Task statement => Using the listing below, retype exactly the lines starting at the one with "- Tangent Length (T): 80 m" and ending at the one with "in real-world projects.", and include both.

....

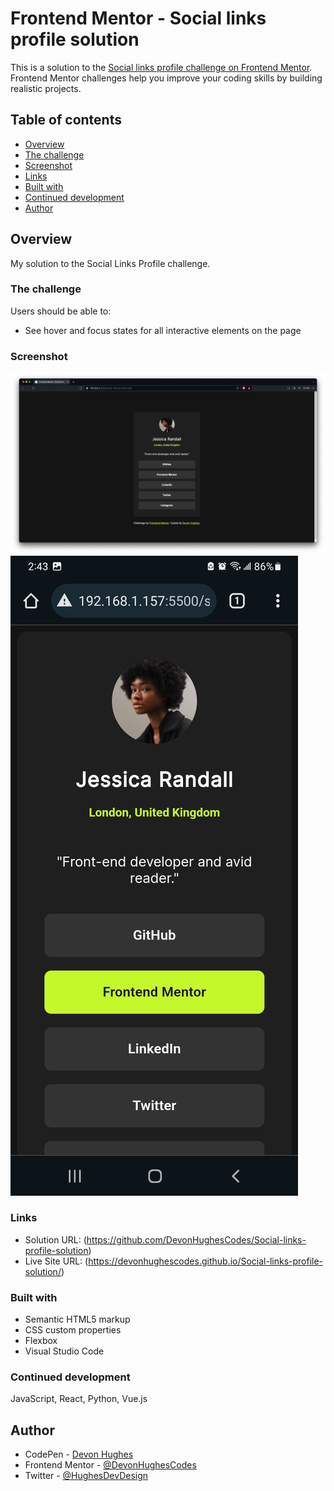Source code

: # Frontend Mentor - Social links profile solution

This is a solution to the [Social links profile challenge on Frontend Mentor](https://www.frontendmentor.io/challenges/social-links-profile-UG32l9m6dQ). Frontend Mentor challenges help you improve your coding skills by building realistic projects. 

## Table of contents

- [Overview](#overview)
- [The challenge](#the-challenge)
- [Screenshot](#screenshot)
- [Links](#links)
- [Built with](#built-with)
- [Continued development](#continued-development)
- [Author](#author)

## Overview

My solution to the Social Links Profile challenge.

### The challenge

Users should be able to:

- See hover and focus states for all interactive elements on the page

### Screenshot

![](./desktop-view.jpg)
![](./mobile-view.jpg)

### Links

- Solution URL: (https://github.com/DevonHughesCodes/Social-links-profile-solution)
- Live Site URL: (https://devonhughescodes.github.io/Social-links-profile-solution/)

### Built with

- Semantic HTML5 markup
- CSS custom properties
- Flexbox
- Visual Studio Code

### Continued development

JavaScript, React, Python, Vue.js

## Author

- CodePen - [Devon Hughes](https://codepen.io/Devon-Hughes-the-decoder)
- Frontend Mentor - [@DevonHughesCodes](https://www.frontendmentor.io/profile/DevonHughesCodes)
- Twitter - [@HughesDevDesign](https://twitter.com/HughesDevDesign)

....

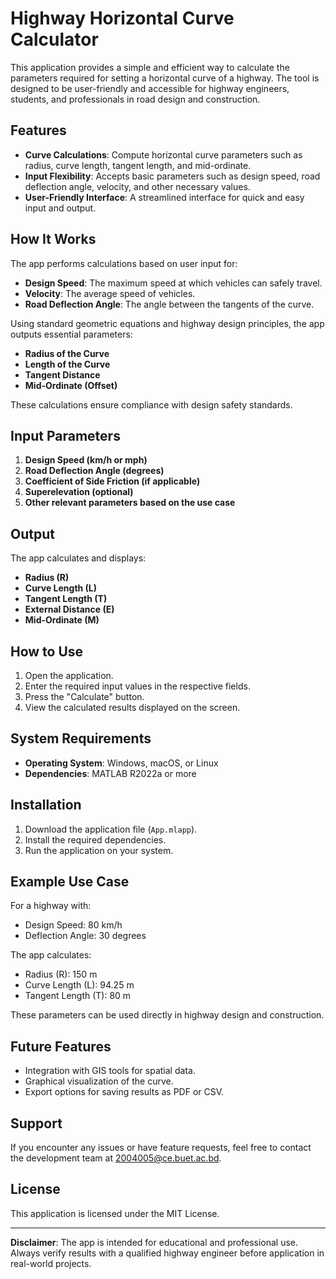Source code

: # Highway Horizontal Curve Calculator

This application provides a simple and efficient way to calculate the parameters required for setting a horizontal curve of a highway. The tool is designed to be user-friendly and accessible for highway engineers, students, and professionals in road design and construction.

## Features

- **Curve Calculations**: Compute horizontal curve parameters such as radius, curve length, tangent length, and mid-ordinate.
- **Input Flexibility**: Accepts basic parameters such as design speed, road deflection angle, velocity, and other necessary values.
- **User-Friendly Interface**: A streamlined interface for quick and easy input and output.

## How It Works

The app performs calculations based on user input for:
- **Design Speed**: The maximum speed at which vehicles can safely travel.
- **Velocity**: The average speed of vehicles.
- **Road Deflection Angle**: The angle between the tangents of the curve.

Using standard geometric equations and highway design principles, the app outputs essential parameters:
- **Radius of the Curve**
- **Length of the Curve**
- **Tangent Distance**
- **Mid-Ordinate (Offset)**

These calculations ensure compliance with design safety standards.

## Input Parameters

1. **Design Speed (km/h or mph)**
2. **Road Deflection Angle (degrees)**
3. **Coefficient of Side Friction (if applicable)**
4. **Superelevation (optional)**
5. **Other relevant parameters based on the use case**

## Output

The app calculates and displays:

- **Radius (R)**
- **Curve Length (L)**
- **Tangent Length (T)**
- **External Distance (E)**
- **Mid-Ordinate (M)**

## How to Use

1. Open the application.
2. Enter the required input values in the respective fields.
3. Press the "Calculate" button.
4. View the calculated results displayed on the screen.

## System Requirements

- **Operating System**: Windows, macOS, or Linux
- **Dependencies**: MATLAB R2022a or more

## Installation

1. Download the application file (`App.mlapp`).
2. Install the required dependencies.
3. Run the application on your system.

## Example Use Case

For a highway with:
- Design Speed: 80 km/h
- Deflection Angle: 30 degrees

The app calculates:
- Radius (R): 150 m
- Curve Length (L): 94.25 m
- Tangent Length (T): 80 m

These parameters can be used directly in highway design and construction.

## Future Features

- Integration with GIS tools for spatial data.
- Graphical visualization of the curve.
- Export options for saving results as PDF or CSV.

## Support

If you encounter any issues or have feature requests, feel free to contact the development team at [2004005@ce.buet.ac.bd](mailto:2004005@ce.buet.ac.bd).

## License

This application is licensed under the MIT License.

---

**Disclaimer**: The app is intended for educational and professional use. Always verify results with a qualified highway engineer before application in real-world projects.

....

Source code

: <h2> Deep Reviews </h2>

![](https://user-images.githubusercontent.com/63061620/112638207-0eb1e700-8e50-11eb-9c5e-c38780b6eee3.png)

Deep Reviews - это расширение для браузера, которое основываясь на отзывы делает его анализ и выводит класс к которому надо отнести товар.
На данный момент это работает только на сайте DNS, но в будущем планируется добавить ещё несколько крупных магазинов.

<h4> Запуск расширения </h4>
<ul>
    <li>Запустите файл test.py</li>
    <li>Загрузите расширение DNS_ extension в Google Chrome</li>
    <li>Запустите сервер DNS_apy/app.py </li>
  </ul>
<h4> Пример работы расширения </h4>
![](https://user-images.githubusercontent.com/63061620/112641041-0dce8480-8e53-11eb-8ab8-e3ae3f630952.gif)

....

Solution for this exercise =>
- Tangent Length (T): 80 m

These parameters can be used directly in highway design and construction.

## Future Features

- Integration with GIS tools for spatial data.
- Graphical visualization of the curve.
- Export options for saving results as PDF or CSV.

## Support

If you encounter any issues or have feature requests, feel free to contact the development team at [2004005@ce.buet.ac.bd](mailto:2004005@ce.buet.ac.bd).

## License

This application is licensed under the MIT License.

---

**Disclaimer**: The app is intended for educational and professional use. Always verify results with a qualified highway engineer before application in real-world projects.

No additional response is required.